Let’s assume your organization needs Remote User VPN and it can’t support hybrid mode.  Let’s also assume your organization does not purposely do something that is non-compliant, which would leave your business open to a False Claims Act charge. Given these constraints, organizations could look to these mitigation strategies:

Option 1. Go Cloud First

This is our model. We don’t use Remote User VPN at all. All of our information and services are hosted up our Microsoft Government Community Cloud – High (GCCH) Office 365 (O365) tenant. Since our GCCH O365 tenant is considered a part of our system and internal, we leverage all of the benefits of the O365 cloud without the headaches of having on-premises servers.

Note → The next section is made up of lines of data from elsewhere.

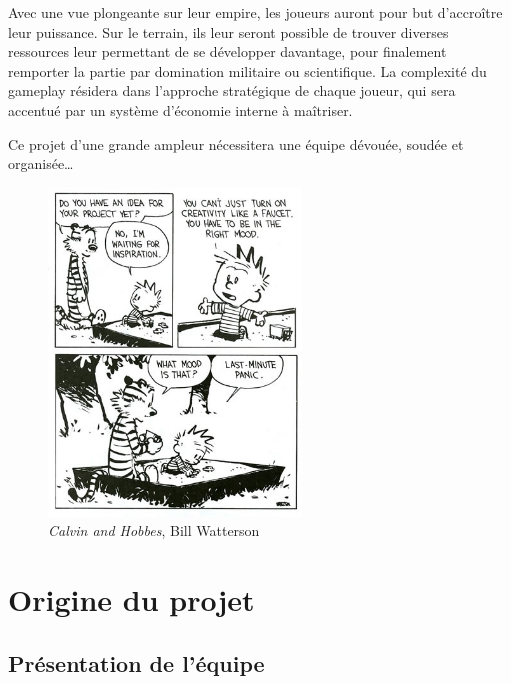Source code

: \documentclass[12pt]{report}
\begin{document}
Avec une vue plongeante sur leur empire, les joueurs auront pour but d’accroître leur puissance. Sur le terrain, ils leur seront possible de trouver diverses ressources leur permettant de se développer davantage, pour finalement remporter la partie par domination militaire ou scientifique. La complexité du gameplay résidera dans l’approche stratégique de chaque joueur, qui sera accentué par un système d’économie interne à maîtriser.

Ce projet d’une grande ampleur nécessitera une équipe dévouée, soudée et organisée\ldots

\begin{figure}
    \centering
    \includegraphics[width=0.6\textwidth]{project_mood}
    \caption*{\textit{Calvin and Hobbes}, Bill Watterson}
\end{figure}

\chapter{Origine du projet}

\section{Présentation de l'équipe}
\end{document}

This model does not work for a sizeable portion of the Defense Industrial Base, especially those in manufacturing and Research & Development. These types of firms need access to on-premises systems when users remote.

Option 2. Upgrade to a VPN Solution that Supports Hybrid Mode

The other option is to replace the VPN Gateway with one that can handle hybrid mode.  Frankly, Palo Alto Networks led this innovation and has one of the best but most expensive solutions. All VPN Gateway and Next-Generation Firewall vendors are adding this capability.

We’d only recommend this to a client if the performance issues are so bad they really are affecting the bottom line. We say this because the cost of replacement is not just the new device but all the hours to set it up and re-configure it for the organization.

We’d also caution the business before making this change if they intend to have staff return to the office after the pandemic subsides.

Option 3. Grin and Bear It

For SMBs in particular, this is the most common option.  When we hit this option, we recommend manual strategies where possible. For example, when a user needs to join a Teams meeting and doesn’t need access to internal resources during the meeting, drop the VPN connection. We also recommend using dial-in phone numbers versus using the computer’s microphone and speakers.

The other manual approach is to not have users surf the web while connected to the VPN.

In Summary

COVID has forced us to relook at how we operate, and as a result, many of the presumptions we had regarding how things work in an office don’t function with everyone working from home.  Unfortunately, technology is having to keep up with the changes COVID has caused.  While it may not make sense to change VPN Gateways now, make sure future Firewall and VPN Gateway purchases support hybrid Tunneling mode.